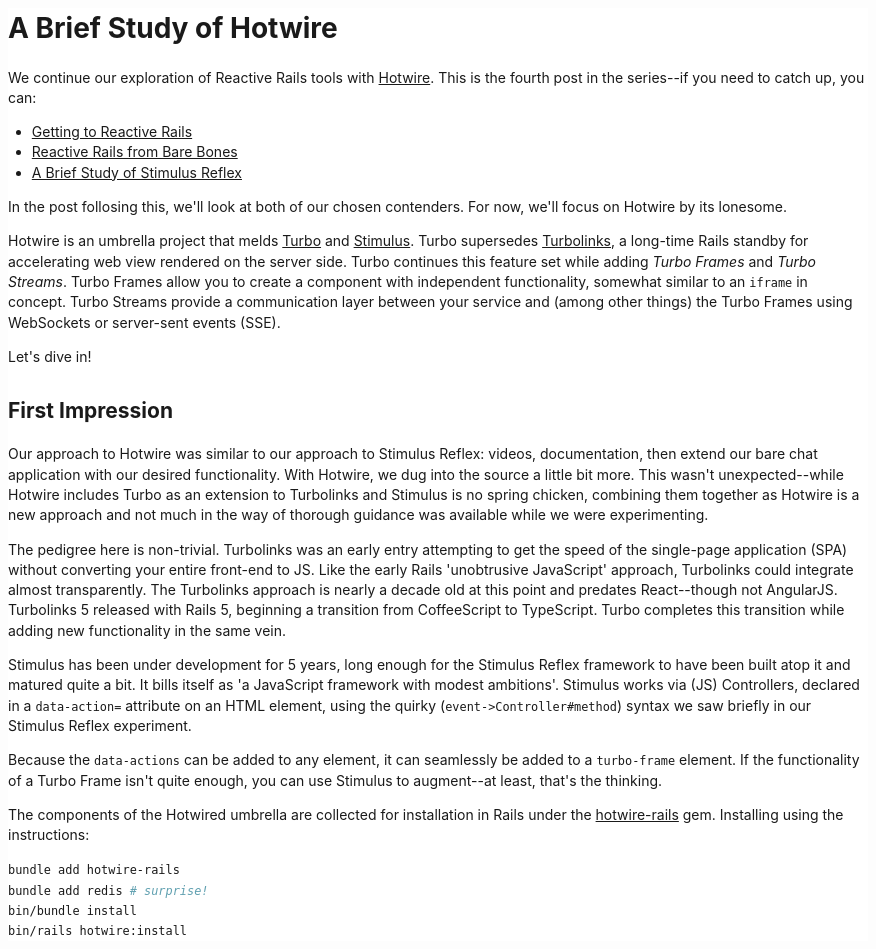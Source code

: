 
# A Brief Study of Hotwire

We continue our exploration of Reactive Rails tools with [Hotwire](https://hotwire.dev/). This is the fourth post in the series--if you need to catch up, you can:

* [Getting to Reactive Rails]()
* [Reactive Rails from Bare Bones]()
* [A Brief Study of Stimulus Reflex]()

In the post follosing this, we'll look at both of our chosen contenders. For now, we'll focus on Hotwire by its lonesome.

Hotwire is an umbrella project that melds [Turbo](https://turbo.hotwire.dev/) and [Stimulus](https://stimulus.hotwire.dev). Turbo supersedes [Turbolinks](https://github.com/turbolinks/turbolinks), a long-time Rails standby for accelerating web view rendered on the server side. Turbo continues this feature set while adding _Turbo Frames_ and _Turbo Streams_. Turbo Frames allow you to create a component with independent functionality, somewhat similar to an `iframe` in concept. Turbo Streams provide a communication layer between your service and (among other things) the Turbo Frames using WebSockets or server-sent events (SSE).

Let's dive in!

## First Impression

Our approach to Hotwire was similar to our approach to Stimulus Reflex: videos, documentation, then extend our bare chat application with our desired functionality. With Hotwire, we dug into the source a little bit more. This wasn't unexpected--while Hotwire includes Turbo as an extension to Turbolinks and Stimulus is no spring chicken, combining them together as Hotwire is a new approach and not much in the way of thorough guidance was available while we were experimenting.

The pedigree here is non-trivial. Turbolinks was an early entry attempting to get the speed of the single-page application (SPA) without converting your entire front-end to JS. Like the early Rails 'unobtrusive JavaScript' approach, Turbolinks could integrate almost transparently. The Turbolinks approach is nearly a decade old at this point and predates React--though not AngularJS. Turbolinks 5 released with Rails 5, beginning a transition from CoffeeScript to TypeScript. Turbo completes this transition while adding new functionality in the same vein.

Stimulus has been under development for 5 years, long enough for the Stimulus Reflex framework to have been built atop it and matured quite a bit. It bills itself as 'a JavaScript framework with modest ambitions'. Stimulus works via (JS) Controllers, declared in a `data-action=` attribute on an HTML element, using the quirky (`event->Controller#method`) syntax we saw briefly in our Stimulus Reflex experiment.

Because the `data-actions` can be added to any element, it can seamlessly be added to a `turbo-frame` element. If the functionality of a Turbo Frame isn't quite enough, you can use Stimulus to augment--at least, that's the thinking.

The components of the Hotwired umbrella are collected for installation in Rails under the [hotwire-rails](https://github.com/hotwired/hotwire-rails) gem. Installing using the instructions:

```sh
bundle add hotwire-rails
bundle add redis # surprise!
bin/bundle install
bin/rails hotwire:install
```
+ + +
Lines from the entries that contain the string "Study" must be found and copied.

# A Brief Study of Hotwire
* [A Brief Study of Stimulus Reflex]()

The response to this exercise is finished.